Following these principles, an event loop may then look as follows:

for (DT::Looper looper(tIn, slice); looper(); ++looper) { // event loop
    for (auto& v: variations) { // variation loop
 
        // reconstruct the Z+jet system
        if (recMuons->size() < 2) continue;
        if (recJets->size() < 1) continue;
        auto recdimuon = recmuons[0] + recmuons[1];
        auto recZjet = recdimuon + jets[0];
 
        // extract the weight
        auto w = genWgt->Weight(v) * recWgt->Weight(v)
                                   * recZjet->Weight(v);
 
        // fill the histogram
        h[v]->Fill(Zjet->CorrPt(v), w);
    }
}

Friend trees

The Darwin philosophy is to perform physics analyses in small, self-contained increments. Each step produces a new version of its input files with a few variables changed. The disk usage of the files can quickly add up, filling up one's available quota. Darwin provides a tool to greatly reduce the disk usage by removing duplication between steps. This is based on a feature of standard ROOT called "friend trees".

In Darwin, the use of friend trees is enabled by passing the -F option to commands that support it. With this option, the output tree no longer contains the full event information. Instead, only the modified branches are stored along with references to the input files where to retrieve the rest. This makes for a much lighter output, at the expense of depending on other files: when using this feature, it is no longer possible to delete intermediate results.

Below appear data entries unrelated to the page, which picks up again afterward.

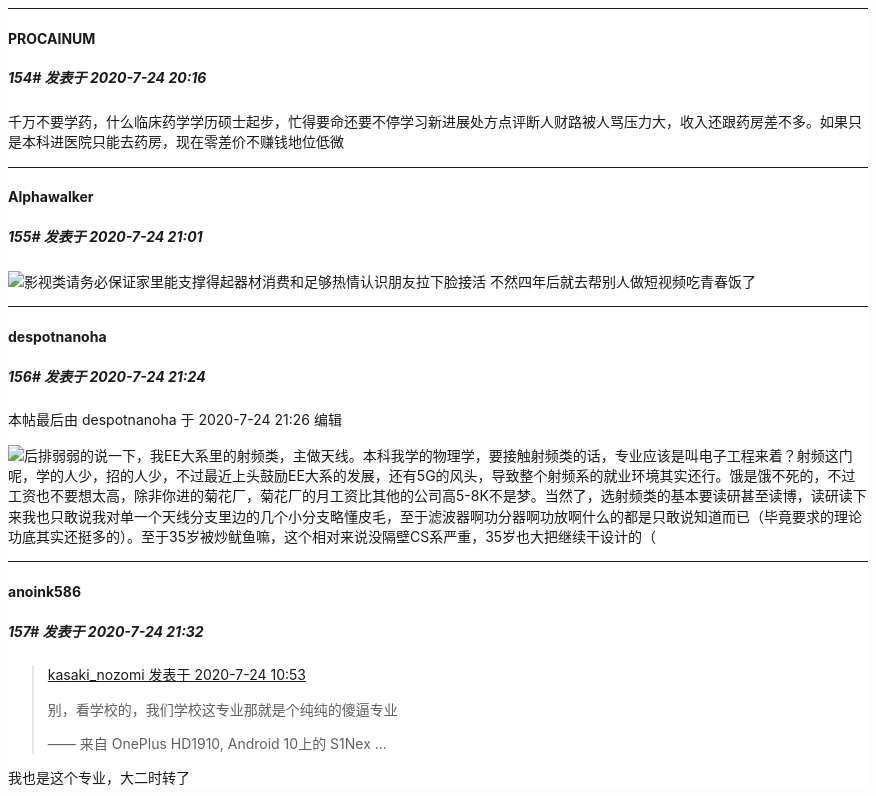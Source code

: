 
*****

####  PROCAINUM  
##### 154#       发表于 2020-7-24 20:16




千万不要学药，什么临床药学学历硕士起步，忙得要命还要不停学习新进展处方点评断人财路被人骂压力大，收入还跟药房差不多。如果只是本科进医院只能去药房，现在零差价不赚钱地位低微







*****

####  Alphawalker  
##### 155#       发表于 2020-7-24 21:01



<img src="https://static.saraba1st.com/image/smiley/face2017/025.png" referrerpolicy="no-referrer">影视类请务必保证家里能支撑得起器材消费和足够热情认识朋友拉下脸接活
不然四年后就去帮别人做短视频吃青春饭了







*****

####  despotnanoha  
##### 156#       发表于 2020-7-24 21:24



 本帖最后由 despotnanoha 于 2020-7-24 21:26 编辑 

<img src="https://static.saraba1st.com/image/smiley/face2017/067.png" referrerpolicy="no-referrer">后排弱弱的说一下，我EE大系里的射频类，主做天线。本科我学的物理学，要接触射频类的话，专业应该是叫电子工程来着？射频这门呢，学的人少，招的人少，不过最近上头鼓励EE大系的发展，还有5G的风头，导致整个射频系的就业环境其实还行。饿是饿不死的，不过工资也不要想太高，除非你进的菊花厂，菊花厂的月工资比其他的公司高5-8K不是梦。当然了，选射频类的基本要读研甚至读博，读研读下来我也只敢说我对单一个天线分支里边的几个小分支略懂皮毛，至于滤波器啊功分器啊功放啊什么的都是只敢说知道而已（毕竟要求的理论功底其实还挺多的）。至于35岁被炒鱿鱼嘛，这个相对来说没隔壁CS系严重，35岁也大把继续干设计的（







*****

####  anoink586  
##### 157#       发表于 2020-7-24 21:32



<blockquote><a href="httphttps://bbs.saraba1st.com/2b/forum.php?mod=redirect&amp;goto=findpost&amp;pid=48202124&amp;ptid=1950837" target="_blank">kasaki_nozomi 发表于 2020-7-24 10:53</a>

别，看学校的，我们学校这专业那就是个纯纯的傻逼专业


—— 来自 OnePlus HD1910, Android 10上的 S1Nex ...</blockquote>
我也是这个专业，大二时转了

As a user, reading trees produced with -F is no different than using standard, fat trees with the full event information. In particular, the relationship with the input file is restored automatically (something that cannot be done in plain ROOT with the required level of flexibility). For the curious, this full transparency is implemented by two classes: ChainSlice is a TChain restricted to a subset of the original entries, and SlicedFriendElement allows recording such a subset of a chain as a friend tree.

Final word

The libraries and tools provided by Darwin try to leave as much freedom as possible for scientific innovation. We expect user to be developers and vice-versa. Generic developments that are not specific to a given analysis should be proposed for integration. Specialisations should be developed in dedicated repositories, such as DAS for the analysis of CMS data. The framework is only loosely constraining: it is always possible to break the rules, as long as this does not break the existing tests (although breaking the rule should only be done for a valid reason).